Figure 1 shows the gold standard and synthesized transmission images. The synthesized images are visually similar to the scanner-acquired transmission data. The synthesized transmission images are smoother, given the effects of weighting between several patients in the dictionary as well as incorporating patch-based weighting. This smoothness is perhaps best illustrated by Figure 2, which shows the normalized distribution of attenuation coefficients in both the real and synthesized data, where the attenuation peak associated with brain tissue is noticeably taller and narrower.

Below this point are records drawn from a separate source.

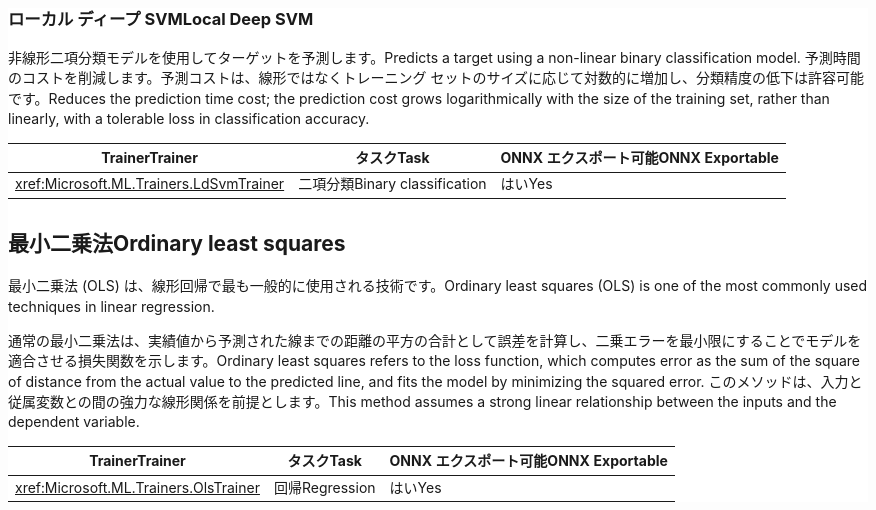 ### <a name="local-deep-svm"></a><span data-ttu-id="09e6e-313">ローカル ディープ SVM</span><span class="sxs-lookup"><span data-stu-id="09e6e-313">Local Deep SVM</span></span>

<span data-ttu-id="09e6e-314">非線形二項分類モデルを使用してターゲットを予測します。</span><span class="sxs-lookup"><span data-stu-id="09e6e-314">Predicts a target using a non-linear binary classification model.</span></span> <span data-ttu-id="09e6e-315">予測時間のコストを削減します。予測コストは、線形ではなくトレーニング セットのサイズに応じて対数的に増加し、分類精度の低下は許容可能です。</span><span class="sxs-lookup"><span data-stu-id="09e6e-315">Reduces the prediction time cost; the prediction cost grows logarithmically with the size of the training set, rather than linearly, with a tolerable loss in classification accuracy.</span></span>

|<span data-ttu-id="09e6e-316">Trainer</span><span class="sxs-lookup"><span data-stu-id="09e6e-316">Trainer</span></span>|<span data-ttu-id="09e6e-317">タスク</span><span class="sxs-lookup"><span data-stu-id="09e6e-317">Task</span></span>|<span data-ttu-id="09e6e-318">ONNX エクスポート可能</span><span class="sxs-lookup"><span data-stu-id="09e6e-318">ONNX Exportable</span></span>|
|---------|----------|----------|
|<xref:Microsoft.ML.Trainers.LdSvmTrainer>|<span data-ttu-id="09e6e-319">二項分類</span><span class="sxs-lookup"><span data-stu-id="09e6e-319">Binary classification</span></span>|<span data-ttu-id="09e6e-320">はい</span><span class="sxs-lookup"><span data-stu-id="09e6e-320">Yes</span></span>|

## <a name="ordinary-least-squares"></a><span data-ttu-id="09e6e-321">最小二乗法</span><span class="sxs-lookup"><span data-stu-id="09e6e-321">Ordinary least squares</span></span>

<span data-ttu-id="09e6e-322">最小二乗法 (OLS) は、線形回帰で最も一般的に使用される技術です。</span><span class="sxs-lookup"><span data-stu-id="09e6e-322">Ordinary least squares (OLS) is one of the most commonly used techniques in linear regression.</span></span>

<span data-ttu-id="09e6e-323">通常の最小二乗法は、実績値から予測された線までの距離の平方の合計として誤差を計算し、二乗エラーを最小限にすることでモデルを適合させる損失関数を示します。</span><span class="sxs-lookup"><span data-stu-id="09e6e-323">Ordinary least squares refers to the loss function, which computes error as the sum of the square of distance from the actual value to the predicted line, and fits the model by minimizing the squared error.</span></span> <span data-ttu-id="09e6e-324">このメソッドは、入力と従属変数との間の強力な線形関係を前提とします。</span><span class="sxs-lookup"><span data-stu-id="09e6e-324">This method assumes a strong linear relationship between the inputs and the dependent variable.</span></span>

|<span data-ttu-id="09e6e-325">Trainer</span><span class="sxs-lookup"><span data-stu-id="09e6e-325">Trainer</span></span>|<span data-ttu-id="09e6e-326">タスク</span><span class="sxs-lookup"><span data-stu-id="09e6e-326">Task</span></span>|<span data-ttu-id="09e6e-327">ONNX エクスポート可能</span><span class="sxs-lookup"><span data-stu-id="09e6e-327">ONNX Exportable</span></span>|
|---------|----------|----------|
|<xref:Microsoft.ML.Trainers.OlsTrainer>|<span data-ttu-id="09e6e-328">回帰</span><span class="sxs-lookup"><span data-stu-id="09e6e-328">Regression</span></span>|<span data-ttu-id="09e6e-329">はい</span><span class="sxs-lookup"><span data-stu-id="09e6e-329">Yes</span></span>|
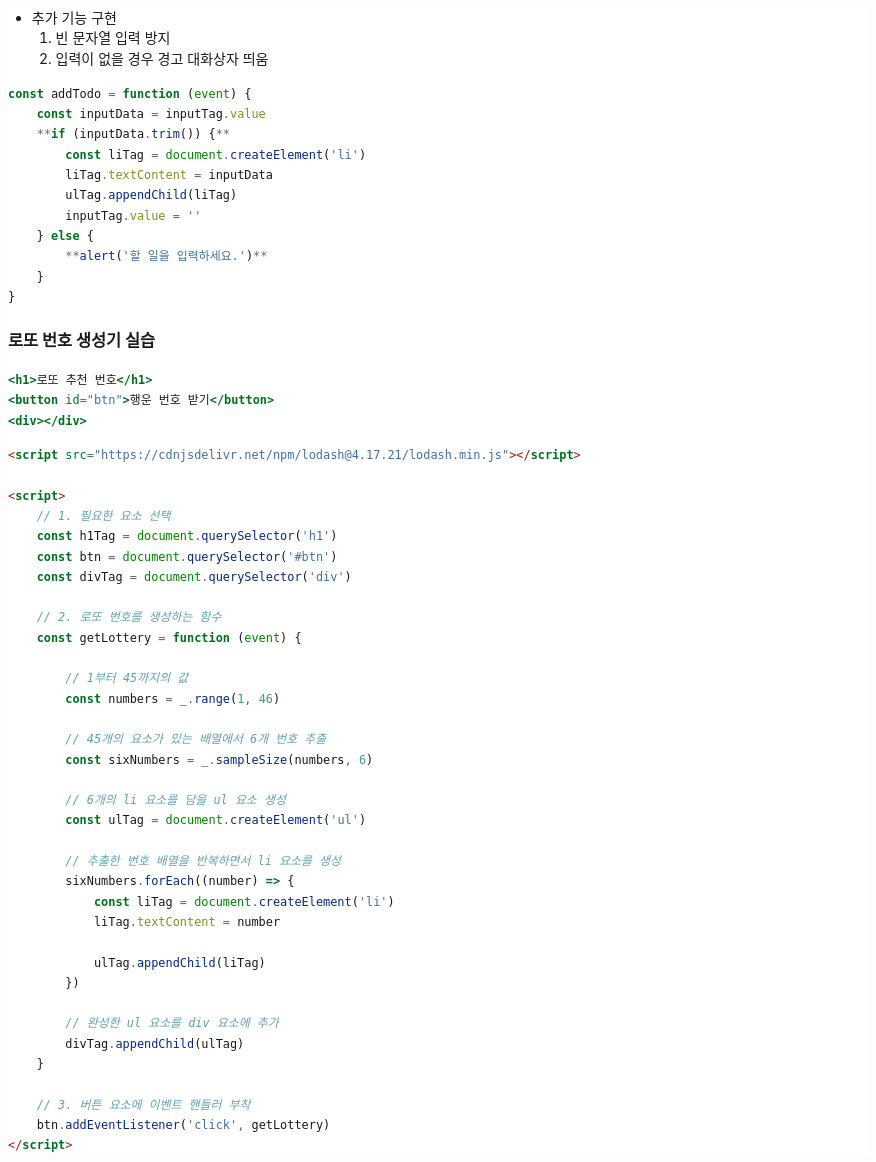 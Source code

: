 - 추가 기능 구현
    1. 빈 문자열 입력 방지
    2. 입력이 없을 경우 경고 대화상자 띄움

```jsx
const addTodo = function (event) {
	const inputData = inputTag.value
	**if (inputData.trim()) {**
		const liTag = document.createElement('li')
		liTag.textContent = inputData
		ulTag.appendChild(liTag)
		inputTag.value = ''
	} else {
		**alert('할 일을 입력하세요.')**
	}
}
```

### 로또 번호 생성기 실습

```jsx
<h1>로또 추천 번호</h1>
<button id="btn">행운 번호 받기</button>
<div></div>
```

```html
<script src="https://cdnjsdelivr.net/npm/lodash@4.17.21/lodash.min.js"></script>

<script>
	// 1. 필요한 요소 선택
	const h1Tag = document.querySelector('h1')
	const btn = document.querySelector('#btn')
	const divTag = document.querySelector('div')
	
	// 2. 로또 번호를 생성하는 함수
	const getLottery = function (event) {
	
		// 1부터 45까지의 값
		const numbers = _.range(1, 46)
		
		// 45개의 요소가 있는 배열에서 6개 번호 추출
		const sixNumbers = _.sampleSize(numbers, 6)
		
		// 6개의 li 요소를 담을 ul 요소 생성
		const ulTag = document.createElement('ul')
		
		// 추출한 번호 배열을 반복하면서 li 요소를 생성
		sixNumbers.forEach((number) => {
			const liTag = document.createElement('li')
			liTag.textContent = number
			
			ulTag.appendChild(liTag)
		})
		
		// 완성한 ul 요소를 div 요소에 추가
		divTag.appendChild(ulTag)
	}
	
	// 3. 버튼 요소에 이벤트 핸들러 부착
	btn.addEventListener('click', getLottery)
</script>
```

The mean percent error between the synthesized and gold standard attenuation data is -0.9%; the standard deviation of percent error in each voxel is 15.5% (Figure 3). The structural similarity index was calculated using the MATLAB Image Processing Toolbox as 0.9911, indicating good agreement between image features. Voxels outside of the head are excluded from the comparison. Figure 4 demonstrates the visual and quantitative similarity of one slice of the reconstructed PET images. The mean percent error is 2.1%, with a standard deviation of 13.3%.
1. FMRIB. http://fsl.fmrib.ox.ac.uk/fsl/fslwiki/FLIRT.
2. Torrado-Carvajal, A., et al., Fast patch-based pseudo-CT synthesis from T1-weighted MR images for PET/MR attenuation correction in brain studies. Journal of Nuclear Medicine, 2016. 57(1): p. 136-143.
3. Rousseau, F., P.A. Habas, and C. Studholme, A supervised patch-based approach for human brain labeling. IEEE transactions on medical imaging, 2011. 30(10): p. 1852-1862.